The Kennett state government decreed that jobs such as weed control should be done by by contractors rather than government employees, and reduced Parks Victoria staff as a result. Ever since then there has been a more or less continuous real decrease in the Parks Victoria budget, including the budget for weed control contractors, to the point where in the 2015/2016 financial year there is a nil recurring budget allocation for weed control statewide. There are however small amounts of weed funding for "amenities" and in connection with prescribed burns. It was also pleasing to see Parks Victoria staff doing some weed control themselves in 2015, which is the first time this has happened at Woodlands Historic Park since the Kennett era. However Parks Victoria does not have suitable equipment for spraying weeds such as Patterson's Curse which occur over large areas.
Changes in Weed Distribution and Abundance Over Time
The only comprehensive flora survey of the park was done by Robertson in 1981, who surveyed 264 quadrats on a 100 by 200m grid. There has been no such survey of the areas added to the park since that time.
The high priority herbaceous weeds Chilean Needle Grass, Serrated Tussock, Paterson's Curse and Cape Tulip were all listed by Robinson as occurring in the park. I don't have access to the original quadrat data, but in Robinson's summary (table 3.6) he does not mention any of these four weeds as being significant in any group of quadrats. On page 271 he reports that "Serrated Tussock is not common in the park" and that "it is eradicated wherever found".
By 1997 when the management plan was written Cape Tulip was listed as common and the other three species as abundant and widespread. All have continued to spread since then. There has never been any significant attempt to control Chilean Needle Grass, while control of Serrated Tussock has been increasingly sporadic and clearly insufficient to counter the continual influx of windblown seed from neglected public and private land to the south of the park. Attempts to control Cape Tulip and Paterson's Curse were abandoned some years ago.
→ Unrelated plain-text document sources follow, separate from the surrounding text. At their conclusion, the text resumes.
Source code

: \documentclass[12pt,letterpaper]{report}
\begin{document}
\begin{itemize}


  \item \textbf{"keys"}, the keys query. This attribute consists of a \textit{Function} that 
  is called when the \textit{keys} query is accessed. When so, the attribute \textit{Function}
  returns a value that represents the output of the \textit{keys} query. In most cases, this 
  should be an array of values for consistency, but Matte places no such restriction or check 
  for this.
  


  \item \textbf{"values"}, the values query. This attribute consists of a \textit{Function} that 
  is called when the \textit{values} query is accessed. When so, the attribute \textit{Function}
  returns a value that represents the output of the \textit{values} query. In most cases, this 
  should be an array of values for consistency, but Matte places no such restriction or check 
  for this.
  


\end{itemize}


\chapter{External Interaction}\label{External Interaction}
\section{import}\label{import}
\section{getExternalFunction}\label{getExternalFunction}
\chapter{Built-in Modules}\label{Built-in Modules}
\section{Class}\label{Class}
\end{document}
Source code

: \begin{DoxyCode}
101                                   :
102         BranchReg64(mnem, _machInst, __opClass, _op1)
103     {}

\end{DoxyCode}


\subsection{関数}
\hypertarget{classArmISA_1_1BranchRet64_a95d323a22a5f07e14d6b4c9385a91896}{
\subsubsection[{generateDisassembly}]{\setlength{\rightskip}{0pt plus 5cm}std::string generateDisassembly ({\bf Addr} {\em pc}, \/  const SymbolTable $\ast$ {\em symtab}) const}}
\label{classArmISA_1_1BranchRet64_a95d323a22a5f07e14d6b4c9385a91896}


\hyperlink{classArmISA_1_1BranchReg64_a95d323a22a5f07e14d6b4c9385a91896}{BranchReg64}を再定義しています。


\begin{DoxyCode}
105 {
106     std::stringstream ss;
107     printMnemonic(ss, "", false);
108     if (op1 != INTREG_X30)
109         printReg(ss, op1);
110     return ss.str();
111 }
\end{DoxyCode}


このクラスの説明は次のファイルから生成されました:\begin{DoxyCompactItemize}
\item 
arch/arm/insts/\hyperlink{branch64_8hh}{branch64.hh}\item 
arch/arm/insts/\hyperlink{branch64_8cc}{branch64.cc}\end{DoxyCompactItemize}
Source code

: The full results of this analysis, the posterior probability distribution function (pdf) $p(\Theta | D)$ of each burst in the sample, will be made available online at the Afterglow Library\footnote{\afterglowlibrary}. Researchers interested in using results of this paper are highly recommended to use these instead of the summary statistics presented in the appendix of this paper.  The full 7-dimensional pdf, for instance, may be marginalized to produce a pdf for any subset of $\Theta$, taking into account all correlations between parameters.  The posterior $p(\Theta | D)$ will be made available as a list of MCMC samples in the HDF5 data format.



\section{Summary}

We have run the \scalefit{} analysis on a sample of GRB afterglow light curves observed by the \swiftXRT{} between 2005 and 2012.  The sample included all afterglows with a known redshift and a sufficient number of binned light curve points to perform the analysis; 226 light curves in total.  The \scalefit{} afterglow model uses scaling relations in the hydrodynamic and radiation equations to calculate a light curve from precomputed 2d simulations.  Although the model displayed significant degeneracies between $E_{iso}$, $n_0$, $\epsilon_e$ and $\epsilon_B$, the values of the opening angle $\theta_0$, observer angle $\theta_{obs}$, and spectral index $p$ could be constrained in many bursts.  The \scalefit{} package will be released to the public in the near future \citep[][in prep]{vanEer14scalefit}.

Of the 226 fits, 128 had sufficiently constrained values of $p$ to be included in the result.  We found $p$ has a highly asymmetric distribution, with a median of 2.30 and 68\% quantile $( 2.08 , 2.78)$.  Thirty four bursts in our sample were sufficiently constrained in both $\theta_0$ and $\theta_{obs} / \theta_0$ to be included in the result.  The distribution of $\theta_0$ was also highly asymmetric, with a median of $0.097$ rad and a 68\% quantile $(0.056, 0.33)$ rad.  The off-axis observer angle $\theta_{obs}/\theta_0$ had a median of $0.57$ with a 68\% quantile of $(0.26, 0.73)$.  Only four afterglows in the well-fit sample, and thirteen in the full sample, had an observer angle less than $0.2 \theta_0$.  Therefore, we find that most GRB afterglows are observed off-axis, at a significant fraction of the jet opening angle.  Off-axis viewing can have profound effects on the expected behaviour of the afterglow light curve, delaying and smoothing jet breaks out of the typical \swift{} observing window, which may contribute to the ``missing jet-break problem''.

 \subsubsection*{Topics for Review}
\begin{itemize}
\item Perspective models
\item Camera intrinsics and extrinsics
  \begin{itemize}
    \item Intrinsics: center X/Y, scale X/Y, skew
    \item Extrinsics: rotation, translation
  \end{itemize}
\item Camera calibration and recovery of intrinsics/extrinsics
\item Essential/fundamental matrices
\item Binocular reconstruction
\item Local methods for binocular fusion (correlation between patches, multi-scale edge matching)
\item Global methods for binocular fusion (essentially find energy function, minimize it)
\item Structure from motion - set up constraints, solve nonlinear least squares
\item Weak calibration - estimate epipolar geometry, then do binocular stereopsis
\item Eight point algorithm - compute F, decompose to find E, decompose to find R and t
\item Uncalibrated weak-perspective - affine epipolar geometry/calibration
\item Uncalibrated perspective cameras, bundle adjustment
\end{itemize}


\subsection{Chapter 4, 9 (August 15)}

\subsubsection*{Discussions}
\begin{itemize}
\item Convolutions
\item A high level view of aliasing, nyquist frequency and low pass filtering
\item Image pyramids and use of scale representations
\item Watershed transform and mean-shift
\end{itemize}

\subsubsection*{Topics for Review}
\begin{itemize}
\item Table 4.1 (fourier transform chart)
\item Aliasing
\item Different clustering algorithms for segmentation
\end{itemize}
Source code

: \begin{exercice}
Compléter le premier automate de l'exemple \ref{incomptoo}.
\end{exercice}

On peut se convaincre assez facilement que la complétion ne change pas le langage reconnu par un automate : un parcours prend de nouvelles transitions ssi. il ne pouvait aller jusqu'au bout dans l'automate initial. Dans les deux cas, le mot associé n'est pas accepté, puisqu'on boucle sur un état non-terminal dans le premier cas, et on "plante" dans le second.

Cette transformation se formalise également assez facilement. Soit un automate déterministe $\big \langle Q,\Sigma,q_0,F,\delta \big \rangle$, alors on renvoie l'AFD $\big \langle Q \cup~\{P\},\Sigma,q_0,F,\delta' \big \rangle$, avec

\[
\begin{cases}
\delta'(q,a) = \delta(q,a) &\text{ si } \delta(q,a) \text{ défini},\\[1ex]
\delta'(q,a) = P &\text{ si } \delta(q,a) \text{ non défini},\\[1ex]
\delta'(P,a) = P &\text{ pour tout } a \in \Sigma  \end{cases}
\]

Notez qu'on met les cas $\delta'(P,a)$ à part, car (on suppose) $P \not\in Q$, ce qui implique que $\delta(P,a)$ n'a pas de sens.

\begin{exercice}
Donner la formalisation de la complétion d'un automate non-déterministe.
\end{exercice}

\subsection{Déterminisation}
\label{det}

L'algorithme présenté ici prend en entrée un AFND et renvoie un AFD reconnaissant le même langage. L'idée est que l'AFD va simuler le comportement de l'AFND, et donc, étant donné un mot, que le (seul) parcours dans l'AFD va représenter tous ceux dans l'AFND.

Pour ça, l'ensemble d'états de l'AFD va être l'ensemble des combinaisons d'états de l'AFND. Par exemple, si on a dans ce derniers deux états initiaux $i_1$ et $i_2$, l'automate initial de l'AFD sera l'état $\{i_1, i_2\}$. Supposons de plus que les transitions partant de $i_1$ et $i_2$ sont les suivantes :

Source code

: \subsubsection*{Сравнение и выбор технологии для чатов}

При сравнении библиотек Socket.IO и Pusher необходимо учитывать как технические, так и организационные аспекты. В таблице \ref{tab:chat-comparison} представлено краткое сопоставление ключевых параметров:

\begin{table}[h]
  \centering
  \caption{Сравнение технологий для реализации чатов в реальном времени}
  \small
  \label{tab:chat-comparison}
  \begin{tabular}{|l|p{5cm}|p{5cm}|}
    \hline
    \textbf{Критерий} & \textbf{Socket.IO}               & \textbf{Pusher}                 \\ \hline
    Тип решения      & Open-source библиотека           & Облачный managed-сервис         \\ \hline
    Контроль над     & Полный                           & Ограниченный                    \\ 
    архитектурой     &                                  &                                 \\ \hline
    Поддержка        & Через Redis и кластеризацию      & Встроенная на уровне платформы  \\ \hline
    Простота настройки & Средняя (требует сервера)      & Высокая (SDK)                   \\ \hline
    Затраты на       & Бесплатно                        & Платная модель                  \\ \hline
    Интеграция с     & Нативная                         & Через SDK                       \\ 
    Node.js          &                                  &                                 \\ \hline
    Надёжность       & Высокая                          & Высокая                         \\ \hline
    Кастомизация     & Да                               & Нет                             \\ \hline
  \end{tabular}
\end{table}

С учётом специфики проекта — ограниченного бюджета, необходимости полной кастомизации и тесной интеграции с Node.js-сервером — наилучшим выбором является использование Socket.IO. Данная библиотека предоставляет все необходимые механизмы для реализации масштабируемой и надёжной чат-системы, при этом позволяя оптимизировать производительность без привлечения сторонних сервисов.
Robinson's summarized quadrat data does not give much information about the distribution of woody species. However on page 67 he states:
Thickets (of Boxthorn) existed under most of the mature trees in the park in the 1970's but extensive control measures have been undertaken by.the Victorian National Parks Service since then. (In October 1983) extensive thickets only remained in limited areas of "Factor's Land".
Boxthorn was listed in the 1997 management plan as common and was probably at similar levels until recent work by Conservation Volunteers Australia in the Back Paddock and a Green Army team in the western part of the park in 2016. It grows slowly and many of the plants recently controlled were still small. There are however still some very large plants on on the west side of Gellibrand Hill, some of which have regrown from old stumps, and in Twin Dams Paddock. Other woody weeds like Sweet Briar and Apple of Sodom were I believe also extensively controlled in the early years but have regenerated since.
In summary, most of the the weeds on the priority list are currently increasing, except those species controlled by Conservation Volunteers Australia (in the Back Paddock), Friends of Woodlands Historic Park (some areas outside the Back Paddock), or Melbourne Water who control most of the high priority weed species along Moonee Ponds Creek. With it's reduced funding, Parks Victoria is only able to have a positive impact on a few small areas.